Bustos Avenue was a flat, lonely macadam desert. For the second time in six hours, Estelle Reyes-Guzman stood by her unmarked car in front of Kealey’s Kleaners. The gas station across the street was dark. In the distance, she could hear the bass mutter of a tractor-trailer on the interstate. Above her head, the streetlight transformer fizzed and hummed.

She waited, leaning against the open door of her car, cell phone in hand.

“Okay, I’m here,” Deputy Jackie Taber’s soft voice announced. “The Parkers’ house is just across the street.” The deputy was driving Kenderman’s patrol car. Eight blocks and the triangular wedge of Pershing Park separated Taber from the spot where Estelle’s unit was parked in front of Kealey’s—six tenths of a mile on the odometer. More than three thousand feet—ten football fields. Estelle closed her eyes, listening.

Two miles to the south, another tractor-trailer rode its Jake brake down the interstate exit ramp, a deep, guttural flutter of compressed exhaust that carried effortlessly on the still air.

“Wait a second,” Estelle said. She listened until the sound of the truck faded. “Okay. Keep the phone open. The street’s clear.”

“Yep. See you in a bit.”

Estelle slipped the phone into her jacket pocket and turned so that she was facing west, looking down the tunnel of widely spaced streetlights that was Bustos Avenue. She pictured the amber tail-lights of Maggie Archer’s Volvo, ambling away from her down the street. Off to the north, she heard the faint chirp of tires and a muffled, almost strangled, engine note that grew until the deputy backed off for the first corner.

The undersheriff found herself exhaling an imitation of the high, keening alto of the two-stroke motorcycle, pacing the speeding police car. At the same time, she watched Mrs. Archer’s phantom Volvo make its way down the street. For a second, no sound carried at all as Taber flogged the car through the neighborhood most distant from Estelle’s position, but then she heard the car turn south toward the bridge. Suddenly, even as Estelle’s eyes fixed on the intersection six blocks away, the village car appeared, flashing into the intersection nose down as Jackie Taber braked hard, stopping in the middle of Twelfth Street on the south side of Bustos.

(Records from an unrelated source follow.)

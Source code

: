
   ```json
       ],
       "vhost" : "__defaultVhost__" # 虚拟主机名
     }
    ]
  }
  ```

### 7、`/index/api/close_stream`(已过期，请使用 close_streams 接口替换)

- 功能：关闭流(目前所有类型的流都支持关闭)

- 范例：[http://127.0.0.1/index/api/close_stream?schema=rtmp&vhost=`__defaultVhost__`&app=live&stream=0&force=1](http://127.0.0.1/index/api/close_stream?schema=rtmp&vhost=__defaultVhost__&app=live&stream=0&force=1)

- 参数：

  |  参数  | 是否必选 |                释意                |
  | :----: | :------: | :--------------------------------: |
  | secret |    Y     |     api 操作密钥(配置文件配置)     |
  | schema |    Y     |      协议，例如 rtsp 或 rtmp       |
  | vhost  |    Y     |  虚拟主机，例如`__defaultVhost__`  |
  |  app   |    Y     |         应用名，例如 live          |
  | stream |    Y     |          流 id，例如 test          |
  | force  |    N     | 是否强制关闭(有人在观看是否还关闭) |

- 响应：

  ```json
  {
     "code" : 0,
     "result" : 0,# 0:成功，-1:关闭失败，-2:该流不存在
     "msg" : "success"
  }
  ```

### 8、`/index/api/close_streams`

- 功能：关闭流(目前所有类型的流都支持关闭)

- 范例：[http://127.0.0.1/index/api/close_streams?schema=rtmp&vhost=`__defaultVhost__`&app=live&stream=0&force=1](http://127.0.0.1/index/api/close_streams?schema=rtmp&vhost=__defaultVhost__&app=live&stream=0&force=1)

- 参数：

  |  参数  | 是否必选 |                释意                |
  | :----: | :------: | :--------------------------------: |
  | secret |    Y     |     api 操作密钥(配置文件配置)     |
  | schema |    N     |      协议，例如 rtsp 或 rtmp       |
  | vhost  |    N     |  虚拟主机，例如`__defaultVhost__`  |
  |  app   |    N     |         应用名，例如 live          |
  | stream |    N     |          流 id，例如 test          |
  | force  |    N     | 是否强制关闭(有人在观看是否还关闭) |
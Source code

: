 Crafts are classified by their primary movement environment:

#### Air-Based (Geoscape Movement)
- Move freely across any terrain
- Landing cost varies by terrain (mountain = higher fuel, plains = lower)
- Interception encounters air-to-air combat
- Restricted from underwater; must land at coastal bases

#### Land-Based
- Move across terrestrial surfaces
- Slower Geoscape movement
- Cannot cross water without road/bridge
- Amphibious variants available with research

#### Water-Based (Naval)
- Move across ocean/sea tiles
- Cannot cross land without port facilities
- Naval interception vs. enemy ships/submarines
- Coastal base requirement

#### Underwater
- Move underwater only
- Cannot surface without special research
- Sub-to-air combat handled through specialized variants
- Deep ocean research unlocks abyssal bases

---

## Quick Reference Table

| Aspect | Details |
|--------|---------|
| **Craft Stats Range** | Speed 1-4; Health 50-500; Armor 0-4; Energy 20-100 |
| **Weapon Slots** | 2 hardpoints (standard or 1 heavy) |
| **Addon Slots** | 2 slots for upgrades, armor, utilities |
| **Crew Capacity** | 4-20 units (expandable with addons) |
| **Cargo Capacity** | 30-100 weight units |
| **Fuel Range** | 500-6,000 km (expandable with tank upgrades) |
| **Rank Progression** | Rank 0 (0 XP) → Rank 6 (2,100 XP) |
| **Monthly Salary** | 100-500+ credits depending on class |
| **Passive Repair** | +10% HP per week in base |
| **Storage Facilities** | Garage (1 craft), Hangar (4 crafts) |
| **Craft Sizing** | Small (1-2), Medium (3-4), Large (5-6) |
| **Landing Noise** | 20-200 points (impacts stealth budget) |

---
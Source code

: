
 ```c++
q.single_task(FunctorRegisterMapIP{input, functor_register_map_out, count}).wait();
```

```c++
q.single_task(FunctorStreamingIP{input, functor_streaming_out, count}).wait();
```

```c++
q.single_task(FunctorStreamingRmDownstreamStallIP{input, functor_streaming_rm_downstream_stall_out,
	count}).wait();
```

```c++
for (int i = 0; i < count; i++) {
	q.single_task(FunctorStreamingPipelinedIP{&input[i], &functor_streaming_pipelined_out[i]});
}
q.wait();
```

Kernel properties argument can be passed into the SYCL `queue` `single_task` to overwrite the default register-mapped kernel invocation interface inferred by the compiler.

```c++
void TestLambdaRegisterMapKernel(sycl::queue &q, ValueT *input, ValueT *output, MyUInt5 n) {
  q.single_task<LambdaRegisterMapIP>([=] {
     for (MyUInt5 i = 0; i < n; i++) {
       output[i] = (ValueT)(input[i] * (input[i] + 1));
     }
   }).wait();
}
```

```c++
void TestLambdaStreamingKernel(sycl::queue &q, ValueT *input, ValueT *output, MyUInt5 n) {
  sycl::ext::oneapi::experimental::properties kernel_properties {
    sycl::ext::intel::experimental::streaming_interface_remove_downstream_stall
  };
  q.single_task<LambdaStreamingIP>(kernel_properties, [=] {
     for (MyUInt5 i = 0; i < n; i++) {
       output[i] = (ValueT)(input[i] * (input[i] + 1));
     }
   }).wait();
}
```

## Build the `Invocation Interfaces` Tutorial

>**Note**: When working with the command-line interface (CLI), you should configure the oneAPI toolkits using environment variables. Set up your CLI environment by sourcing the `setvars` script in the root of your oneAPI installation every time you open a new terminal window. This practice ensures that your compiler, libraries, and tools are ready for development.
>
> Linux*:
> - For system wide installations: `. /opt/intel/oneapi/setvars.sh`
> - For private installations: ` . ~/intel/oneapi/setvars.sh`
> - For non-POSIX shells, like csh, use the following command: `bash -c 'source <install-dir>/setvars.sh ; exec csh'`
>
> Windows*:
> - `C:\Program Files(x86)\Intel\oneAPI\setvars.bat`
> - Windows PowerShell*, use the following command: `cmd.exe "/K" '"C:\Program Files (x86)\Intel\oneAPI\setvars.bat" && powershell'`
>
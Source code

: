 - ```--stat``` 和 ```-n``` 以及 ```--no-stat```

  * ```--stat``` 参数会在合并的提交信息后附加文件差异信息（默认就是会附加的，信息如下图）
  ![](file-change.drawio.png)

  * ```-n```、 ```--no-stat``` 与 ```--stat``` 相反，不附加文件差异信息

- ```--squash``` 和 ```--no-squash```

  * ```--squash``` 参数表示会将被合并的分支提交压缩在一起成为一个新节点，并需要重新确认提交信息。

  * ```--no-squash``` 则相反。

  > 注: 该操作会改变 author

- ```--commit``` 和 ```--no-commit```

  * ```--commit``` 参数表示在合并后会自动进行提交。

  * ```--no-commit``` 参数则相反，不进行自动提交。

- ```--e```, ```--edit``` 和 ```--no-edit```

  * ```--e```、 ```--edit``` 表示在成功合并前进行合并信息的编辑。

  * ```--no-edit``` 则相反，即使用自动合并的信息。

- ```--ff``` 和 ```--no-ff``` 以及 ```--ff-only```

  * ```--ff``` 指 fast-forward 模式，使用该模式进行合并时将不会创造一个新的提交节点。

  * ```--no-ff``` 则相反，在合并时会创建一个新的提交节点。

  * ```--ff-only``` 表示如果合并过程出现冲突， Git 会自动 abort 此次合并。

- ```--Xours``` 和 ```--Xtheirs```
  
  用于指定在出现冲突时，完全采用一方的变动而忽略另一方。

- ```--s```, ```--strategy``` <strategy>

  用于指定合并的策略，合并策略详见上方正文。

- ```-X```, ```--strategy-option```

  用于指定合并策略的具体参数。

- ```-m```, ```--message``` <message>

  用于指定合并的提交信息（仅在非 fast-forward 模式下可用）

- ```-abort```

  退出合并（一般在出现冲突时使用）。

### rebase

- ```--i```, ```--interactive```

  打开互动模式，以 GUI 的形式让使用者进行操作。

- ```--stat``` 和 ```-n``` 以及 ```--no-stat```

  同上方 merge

Estelle realized that she had been holding her breath. She pulled the phone out of her pocket. “That’s it.”

“Do you want me to put the car back in impound?” Deputy Taber asked. Estelle watched as the village car backed out into Bustos and then drove toward her.

“Yes. I’ll meet you there.”

A few minutes later, after parking the patrol car in the locked bay of the county maintenance barn, Jackie Taber slid into the passenger seat of the undersheriff’s car. A faint wave of lavender accompanied her. A stout young woman, long enough in the military to have adopted a precise, economical habit of movement, she spun the key ring on her index finger.

“So,” she said.

“So. What a mess.”

“Tommy tells me that there are some holes in Perry Kenderman’s story.”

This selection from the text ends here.